→ **TASK REQUIREMENTS**: Below are the records. Gather each line that holds "return".
═══ DATASET EXCERPTS
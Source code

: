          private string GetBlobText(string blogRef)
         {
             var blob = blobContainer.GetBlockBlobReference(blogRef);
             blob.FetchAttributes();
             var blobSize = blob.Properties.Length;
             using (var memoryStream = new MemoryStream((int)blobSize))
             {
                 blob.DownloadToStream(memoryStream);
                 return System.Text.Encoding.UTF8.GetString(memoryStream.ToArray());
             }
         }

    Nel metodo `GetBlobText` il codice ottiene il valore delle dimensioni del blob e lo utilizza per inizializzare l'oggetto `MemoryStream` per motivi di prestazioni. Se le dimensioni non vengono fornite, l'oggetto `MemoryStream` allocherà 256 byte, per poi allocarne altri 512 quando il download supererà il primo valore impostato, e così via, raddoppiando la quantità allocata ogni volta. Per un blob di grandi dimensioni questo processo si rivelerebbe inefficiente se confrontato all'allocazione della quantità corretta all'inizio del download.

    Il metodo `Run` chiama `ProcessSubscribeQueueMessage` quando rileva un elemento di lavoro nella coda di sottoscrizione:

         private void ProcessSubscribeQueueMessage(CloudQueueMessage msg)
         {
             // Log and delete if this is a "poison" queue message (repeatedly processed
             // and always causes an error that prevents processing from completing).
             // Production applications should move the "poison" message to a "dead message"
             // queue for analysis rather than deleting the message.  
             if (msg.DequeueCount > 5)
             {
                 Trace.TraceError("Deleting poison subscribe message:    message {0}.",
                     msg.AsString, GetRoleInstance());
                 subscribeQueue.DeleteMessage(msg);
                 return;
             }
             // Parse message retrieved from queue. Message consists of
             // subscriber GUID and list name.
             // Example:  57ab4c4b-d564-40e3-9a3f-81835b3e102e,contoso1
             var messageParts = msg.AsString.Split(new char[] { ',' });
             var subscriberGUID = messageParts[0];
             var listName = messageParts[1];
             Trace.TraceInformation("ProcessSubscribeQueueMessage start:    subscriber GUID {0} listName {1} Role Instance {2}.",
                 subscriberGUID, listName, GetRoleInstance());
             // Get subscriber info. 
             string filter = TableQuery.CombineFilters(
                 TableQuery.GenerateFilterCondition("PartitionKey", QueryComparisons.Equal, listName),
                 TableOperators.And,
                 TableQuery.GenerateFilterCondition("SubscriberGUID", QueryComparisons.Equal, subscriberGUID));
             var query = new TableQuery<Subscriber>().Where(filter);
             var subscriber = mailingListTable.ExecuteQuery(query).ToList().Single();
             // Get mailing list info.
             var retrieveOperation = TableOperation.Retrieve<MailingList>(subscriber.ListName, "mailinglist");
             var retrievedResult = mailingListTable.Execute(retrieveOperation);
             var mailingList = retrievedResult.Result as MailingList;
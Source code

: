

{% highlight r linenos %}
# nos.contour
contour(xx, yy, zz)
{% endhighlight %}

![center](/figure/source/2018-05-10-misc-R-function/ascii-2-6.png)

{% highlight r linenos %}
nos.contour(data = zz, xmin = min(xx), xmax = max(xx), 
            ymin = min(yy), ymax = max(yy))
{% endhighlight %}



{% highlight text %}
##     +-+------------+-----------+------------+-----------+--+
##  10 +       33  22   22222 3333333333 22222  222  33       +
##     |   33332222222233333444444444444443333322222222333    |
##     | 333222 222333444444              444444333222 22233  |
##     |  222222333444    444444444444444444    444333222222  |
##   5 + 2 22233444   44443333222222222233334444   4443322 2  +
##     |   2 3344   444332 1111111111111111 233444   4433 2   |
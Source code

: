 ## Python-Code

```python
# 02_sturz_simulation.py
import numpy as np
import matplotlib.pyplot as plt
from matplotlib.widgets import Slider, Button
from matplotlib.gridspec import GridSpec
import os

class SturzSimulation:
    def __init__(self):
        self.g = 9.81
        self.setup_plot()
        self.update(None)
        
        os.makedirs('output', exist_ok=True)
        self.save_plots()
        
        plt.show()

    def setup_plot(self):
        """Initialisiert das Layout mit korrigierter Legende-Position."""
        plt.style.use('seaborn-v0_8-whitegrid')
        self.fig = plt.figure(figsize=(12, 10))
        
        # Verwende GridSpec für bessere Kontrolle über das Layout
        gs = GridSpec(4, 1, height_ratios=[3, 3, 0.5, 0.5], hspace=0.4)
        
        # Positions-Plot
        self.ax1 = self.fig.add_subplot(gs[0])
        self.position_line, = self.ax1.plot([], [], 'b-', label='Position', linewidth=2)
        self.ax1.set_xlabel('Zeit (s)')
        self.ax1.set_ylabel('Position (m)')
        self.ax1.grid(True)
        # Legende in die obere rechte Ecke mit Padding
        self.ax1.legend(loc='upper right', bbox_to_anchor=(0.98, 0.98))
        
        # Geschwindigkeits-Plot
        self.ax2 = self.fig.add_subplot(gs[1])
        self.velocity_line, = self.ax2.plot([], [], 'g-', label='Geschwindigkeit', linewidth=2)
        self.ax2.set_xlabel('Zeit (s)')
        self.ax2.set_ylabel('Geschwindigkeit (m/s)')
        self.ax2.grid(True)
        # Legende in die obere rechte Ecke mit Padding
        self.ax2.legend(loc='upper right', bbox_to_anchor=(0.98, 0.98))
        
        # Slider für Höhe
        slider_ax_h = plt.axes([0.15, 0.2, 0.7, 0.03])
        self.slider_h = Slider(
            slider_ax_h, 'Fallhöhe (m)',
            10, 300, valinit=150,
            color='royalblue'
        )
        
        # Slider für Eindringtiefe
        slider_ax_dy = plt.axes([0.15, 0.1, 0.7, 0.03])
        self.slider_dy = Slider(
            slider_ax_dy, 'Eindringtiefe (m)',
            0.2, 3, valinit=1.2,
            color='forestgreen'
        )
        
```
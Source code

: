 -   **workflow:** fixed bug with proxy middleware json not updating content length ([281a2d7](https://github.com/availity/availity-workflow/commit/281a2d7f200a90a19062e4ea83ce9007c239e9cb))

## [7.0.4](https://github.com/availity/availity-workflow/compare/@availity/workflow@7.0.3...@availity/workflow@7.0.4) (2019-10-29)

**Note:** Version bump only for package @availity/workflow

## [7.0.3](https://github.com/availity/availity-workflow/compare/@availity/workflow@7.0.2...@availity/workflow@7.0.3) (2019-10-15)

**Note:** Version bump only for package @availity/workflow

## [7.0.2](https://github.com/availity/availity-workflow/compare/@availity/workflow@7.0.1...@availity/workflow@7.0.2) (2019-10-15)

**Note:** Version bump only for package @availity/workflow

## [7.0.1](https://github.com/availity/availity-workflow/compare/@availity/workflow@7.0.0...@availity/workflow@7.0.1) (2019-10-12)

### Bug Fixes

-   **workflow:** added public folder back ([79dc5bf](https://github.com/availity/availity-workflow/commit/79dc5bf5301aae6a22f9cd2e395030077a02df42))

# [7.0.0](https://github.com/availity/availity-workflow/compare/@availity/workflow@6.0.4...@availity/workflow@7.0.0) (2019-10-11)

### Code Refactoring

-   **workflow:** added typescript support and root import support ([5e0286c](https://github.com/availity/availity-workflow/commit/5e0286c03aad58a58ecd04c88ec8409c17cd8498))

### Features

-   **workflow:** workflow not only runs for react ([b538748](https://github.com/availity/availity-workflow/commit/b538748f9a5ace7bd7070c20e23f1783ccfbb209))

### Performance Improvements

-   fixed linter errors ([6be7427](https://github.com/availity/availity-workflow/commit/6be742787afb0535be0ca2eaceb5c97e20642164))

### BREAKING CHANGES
══════
→ **WRITTEN RESPONSE**:
                 return System.Text.Encoding.UTF8.GetString(memoryStream.ToArray());
                 return;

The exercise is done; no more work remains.